Spielertruppe 2017 Spielertruppe 2016/17 Bildergalerie »Puppenspieler«

Die Puppenspieler

Wir sind ein ehrenamtliches Ensemble. Jeder einzelne Spieler, der sich entscheidet, in einer Saison mitzuwirken, ist unverzichtbar. Es gibt keine Doppelbesetzungen. Dennoch musste deshalb noch nie eine Aufführung ausfallen.

Wir wollen Euch auf dieser Seite einige unserer „Urgesteine“ und Mitspieler vorstellen. Jeder von ihnen ist ein Multitalent.

Herta von Schmidsfeld-Petzold Herta von Schmidsfeld-Petzold Bildergalerie Herta von Schmidsfeld-Petzold

Herta, die Regisseurin der ersten Stunde

1986: Unverhofft gelangte die Stadt Starnberg in den Besitz einer Marionettensammung. Bürgermeister Heribert Thallmair war von der Idee eines Starnberger Marionettentheaters begeistert!

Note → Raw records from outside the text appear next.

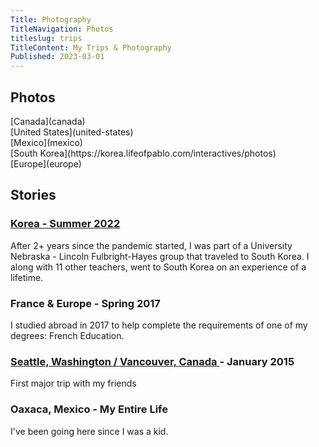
 ```yaml
---
Title: Photography
TitleNavigation: Photos
titleslug: trips
TitleContent: My Trips & Photography
Published: 2023-03-01
---
```

## Photos
<div class="flex flex-wrap">
  <div markdown="1" class=" w-25 pa3 mr2">
    [Canada](canada)
  </div>
  <div markdown="1" class=" w-25 pa3 mr2">
    [United States](united-states)
  </div>
  <div markdown="1" class=" w-25 pa3 mr2">
    [Mexico](mexico)
  </div>
  <div markdown="1" class=" w-25 pa3 mr2 hot-pink">
    [South Korea](https://korea.lifeofpablo.com/interactives/photos)
  </div>
  <div markdown="1" class=" w-25 pa3">
    [Europe](europe)
  </div>
</div>

## Stories
### [Korea - Summer 2022](/korea)
After 2+ years since the pandemic started, I was part of a University Nebraska - Lincoln Fulbright-Hayes group that traveled to South Korea. I along with 11 other teachers, went to South Korea on an experience of a lifetime.

### France & Europe - Spring 2017
I studied abroad in 2017 to help complete the requirements of one of my degrees: French Education.

### [Seattle, Washington / Vancouver, Canada ](united-states/seattle) - January 2015
First major trip with my friends

### Oaxaca, Mexico - My Entire Life
I've been going here since I was a kid.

Aber wer kannte sich mit Inszenierungen aus? Wer verstand etwas vom Marionettenspiel? Auf eine Zeitungsannonce meldete sich Herta von Schmidsfeld-Petzold aus Gräfelfing. Sie brachte Erfahrung aus einem professionellen Handpuppentheater mit.

Herta war sechs Jahre lang Regisseurin des Starnberger Marionettentheaters. Von ihr stammt auch das 1992/93 aufgeführte Stück »Wer hat Angst vor Tante Rosalie?«

Egon Blädel schreibt (1995) Egon schreibt Regieanweisungen (1995) Bildergalerie zu Egon Blädel

Egon, der »Spiritus Rector«

Die Liebe zum Marionettentheater hat Egon A. Blädel von seinem Vater Georg (»Schorsch«), dem Volksschauspieler. Der war zu Kinderzeiten der Spielgefährte von Arnulf Gnam, dem späteren Stifter unserer Marionetten. Später baute er für seine Kinder in der eigenen Wohnung eine ausladende Marionettentheaterbühne. Auf ihr wurden ausschließlich Pocci-Stücke gespielt!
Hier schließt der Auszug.